====== Data provided ======
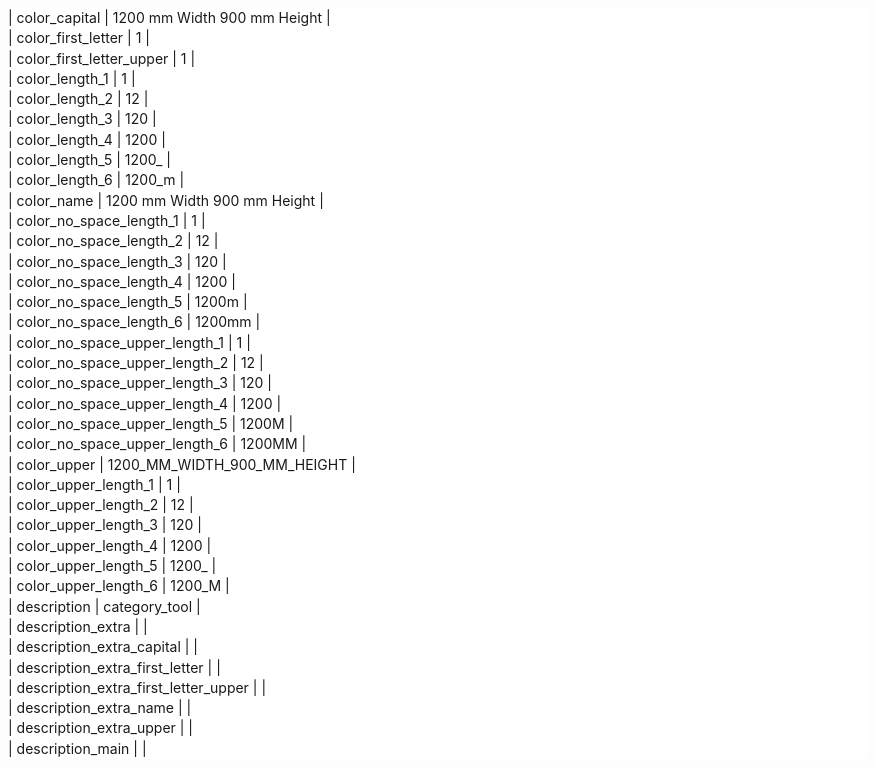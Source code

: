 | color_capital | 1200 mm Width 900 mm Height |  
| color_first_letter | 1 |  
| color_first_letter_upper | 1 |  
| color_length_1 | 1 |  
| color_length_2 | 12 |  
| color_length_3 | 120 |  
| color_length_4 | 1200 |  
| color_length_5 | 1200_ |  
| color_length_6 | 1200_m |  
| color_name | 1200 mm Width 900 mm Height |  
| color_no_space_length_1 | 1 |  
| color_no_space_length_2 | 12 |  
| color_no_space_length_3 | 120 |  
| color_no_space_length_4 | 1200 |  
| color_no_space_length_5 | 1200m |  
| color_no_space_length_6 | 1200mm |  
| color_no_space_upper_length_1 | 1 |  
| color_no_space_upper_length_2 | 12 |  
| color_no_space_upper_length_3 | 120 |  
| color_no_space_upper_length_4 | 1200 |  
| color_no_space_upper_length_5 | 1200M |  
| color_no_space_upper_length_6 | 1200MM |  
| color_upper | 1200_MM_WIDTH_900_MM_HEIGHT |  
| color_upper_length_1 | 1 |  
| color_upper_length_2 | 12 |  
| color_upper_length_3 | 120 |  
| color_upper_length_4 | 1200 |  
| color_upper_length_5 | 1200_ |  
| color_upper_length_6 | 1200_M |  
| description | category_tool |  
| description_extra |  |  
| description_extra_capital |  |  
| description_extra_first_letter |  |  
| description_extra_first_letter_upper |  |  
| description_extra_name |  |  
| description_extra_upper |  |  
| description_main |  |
======
* [Task objective]:
Could you print exactly the lines from the one containing "color_no_space_length_2 | 12 |" through the last line of the records above?

* [Output for this exercise]:
| color_no_space_length_2 | 12 |  
| color_no_space_length_3 | 120 |  
| color_no_space_length_4 | 1200 |  
| color_no_space_length_5 | 1200m |  
| color_no_space_length_6 | 1200mm |  
| color_no_space_upper_length_1 | 1 |  
| color_no_space_upper_length_2 | 12 |  
| color_no_space_upper_length_3 | 120 |  
| color_no_space_upper_length_4 | 1200 |  
| color_no_space_upper_length_5 | 1200M |  
| color_no_space_upper_length_6 | 1200MM |  
| color_upper | 1200_MM_WIDTH_900_MM_HEIGHT |  
| color_upper_length_1 | 1 |  
| color_upper_length_2 | 12 |  
| color_upper_length_3 | 120 |  
| color_upper_length_4 | 1200 |  
| color_upper_length_5 | 1200_ |  
| color_upper_length_6 | 1200_M |  
| description | category_tool |  
| description_extra |  |  
| description_extra_capital |  |  
| description_extra_first_letter |  |  
| description_extra_first_letter_upper |  |  
| description_extra_name |  |  
| description_extra_upper |  |  
| description_main |  |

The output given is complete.